Nunhead resident Tessa Blunden, a solicitor, was a regular visitor to the Ivy House, and held her wedding party there a few years ago.
On the day Tessa heard that the Ivy House was closing she went there after work to see what was going on.
Tessa said: “Turns out a lot of people had had the same idea. There were about 80 people in there when I arrived.
“As I had a notepad and a pen, I started collecting people’s email addresses for a mailing list.”
This mailing list grew into a group who were determined to save the pub.
Tessa is one of the five-strong steering group, including a chartered surveyor and a town planner, with day jobs formidably well-suited to the task of rescuing the Ivy House.
However, the community purchase of an inner London property was not straightforward, even for such a team.
The campaign to save the Ivy House began well, with their facebook page gaining over a thousand likes, the local paper reporting on their plans, and the local MP getting involved. English Heritage gave the pub a Grade II listing for its rare 1930s interior.
But in October 2012 Enterprise Inns sold the Ivy House at auction to a businessman, who almost immediately put it back on the market for £750,000, with plans to turn the pub into flats.
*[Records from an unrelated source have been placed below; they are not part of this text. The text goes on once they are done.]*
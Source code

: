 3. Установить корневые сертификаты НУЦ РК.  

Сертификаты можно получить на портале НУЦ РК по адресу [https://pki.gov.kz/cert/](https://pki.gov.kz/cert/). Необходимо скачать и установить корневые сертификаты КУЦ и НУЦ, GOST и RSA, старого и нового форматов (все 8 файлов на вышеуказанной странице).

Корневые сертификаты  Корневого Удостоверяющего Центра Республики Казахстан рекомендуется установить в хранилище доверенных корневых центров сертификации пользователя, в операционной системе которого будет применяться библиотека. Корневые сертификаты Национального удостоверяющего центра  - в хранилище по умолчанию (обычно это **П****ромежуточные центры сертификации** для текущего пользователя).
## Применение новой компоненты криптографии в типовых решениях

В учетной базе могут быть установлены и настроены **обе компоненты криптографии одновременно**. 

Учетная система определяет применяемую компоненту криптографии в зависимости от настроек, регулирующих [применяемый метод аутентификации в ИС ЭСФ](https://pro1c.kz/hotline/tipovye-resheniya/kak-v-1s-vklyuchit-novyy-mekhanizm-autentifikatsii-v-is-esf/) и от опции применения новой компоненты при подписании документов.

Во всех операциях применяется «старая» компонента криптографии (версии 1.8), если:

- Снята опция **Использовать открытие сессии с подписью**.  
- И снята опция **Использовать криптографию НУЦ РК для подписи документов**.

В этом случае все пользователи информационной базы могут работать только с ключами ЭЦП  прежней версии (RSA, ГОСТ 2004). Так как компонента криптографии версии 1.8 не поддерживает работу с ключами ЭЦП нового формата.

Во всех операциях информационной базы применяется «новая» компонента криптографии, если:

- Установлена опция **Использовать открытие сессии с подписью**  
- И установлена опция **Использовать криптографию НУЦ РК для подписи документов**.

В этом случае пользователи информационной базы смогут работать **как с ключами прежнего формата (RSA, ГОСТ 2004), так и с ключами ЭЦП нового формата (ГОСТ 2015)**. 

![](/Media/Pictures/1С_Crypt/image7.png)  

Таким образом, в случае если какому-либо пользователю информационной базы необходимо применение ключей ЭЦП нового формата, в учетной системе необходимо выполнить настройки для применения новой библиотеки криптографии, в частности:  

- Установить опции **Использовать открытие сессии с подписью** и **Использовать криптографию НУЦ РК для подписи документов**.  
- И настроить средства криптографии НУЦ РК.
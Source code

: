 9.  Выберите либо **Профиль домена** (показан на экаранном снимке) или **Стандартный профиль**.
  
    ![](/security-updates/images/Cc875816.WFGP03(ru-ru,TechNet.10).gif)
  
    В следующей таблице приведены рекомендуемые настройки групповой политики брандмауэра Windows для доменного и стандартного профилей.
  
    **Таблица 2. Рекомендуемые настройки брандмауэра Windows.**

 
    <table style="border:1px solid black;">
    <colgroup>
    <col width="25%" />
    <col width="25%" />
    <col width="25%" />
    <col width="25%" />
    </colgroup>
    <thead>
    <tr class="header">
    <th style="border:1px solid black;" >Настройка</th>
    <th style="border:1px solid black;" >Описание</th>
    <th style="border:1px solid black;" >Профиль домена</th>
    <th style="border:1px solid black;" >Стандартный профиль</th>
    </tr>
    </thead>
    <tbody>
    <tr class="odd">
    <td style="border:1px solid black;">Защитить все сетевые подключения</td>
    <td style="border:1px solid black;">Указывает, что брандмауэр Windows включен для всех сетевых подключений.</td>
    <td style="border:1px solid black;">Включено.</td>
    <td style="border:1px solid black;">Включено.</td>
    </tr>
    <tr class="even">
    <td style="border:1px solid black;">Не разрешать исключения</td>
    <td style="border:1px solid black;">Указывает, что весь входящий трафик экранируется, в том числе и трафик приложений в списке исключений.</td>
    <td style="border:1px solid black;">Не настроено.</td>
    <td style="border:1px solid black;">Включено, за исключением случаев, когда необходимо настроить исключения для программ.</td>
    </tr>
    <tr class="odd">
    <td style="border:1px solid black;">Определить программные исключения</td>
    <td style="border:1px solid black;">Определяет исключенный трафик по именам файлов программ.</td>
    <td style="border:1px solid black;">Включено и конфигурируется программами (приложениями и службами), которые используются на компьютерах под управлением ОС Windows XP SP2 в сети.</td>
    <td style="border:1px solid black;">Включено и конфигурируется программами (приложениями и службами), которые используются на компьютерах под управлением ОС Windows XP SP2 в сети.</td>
Tessa said: “We knew the Localism Act had just come into force, so with help from the Peckham Society and advice from Locality, we applied to Southwark Council to list the Ivy House as an asset of community value. It was certainly the first asset Southwark had listed, and quite possibly the first asset to be listed in the whole country”.
The council listed the pub in the nick of time to prevent it going back to auction.
The Right to Bid gave the Save the Ivy House campaign a moratorium period of six months to raise the money and buy the pub if they could.
Raising a sum of over £750,000 in six months was a daunting prospect. Luckily the team’s dedication and hard work paid off when the Architectural Heritage Fund stepped in and announced it would offer them a loan of £500,000 for the purchase, plus a £50,000 working capital loan for start-up costs.
At the start of March 2013 the group purchased the Ivy House for £810,000, with funding from the Architectural Heritage Fund and others.
Once the Ivy House was bought, it was opened up to a community share issue scheme, which meant people could buy a part share in the pub to help run it and keep it open in the long term.
The Plunkett Foundation gave them business support, legal advice and help with the community share issue. Offering community shares in the pub has provided working capital and given local people a financial stake in the enterprise.
The Ivy House exceeded their target of £100,000, raising an impressive £142,600 from 371 shareholders.
The Ivy House, soon to London’s first co-operative pub, will open later this summer.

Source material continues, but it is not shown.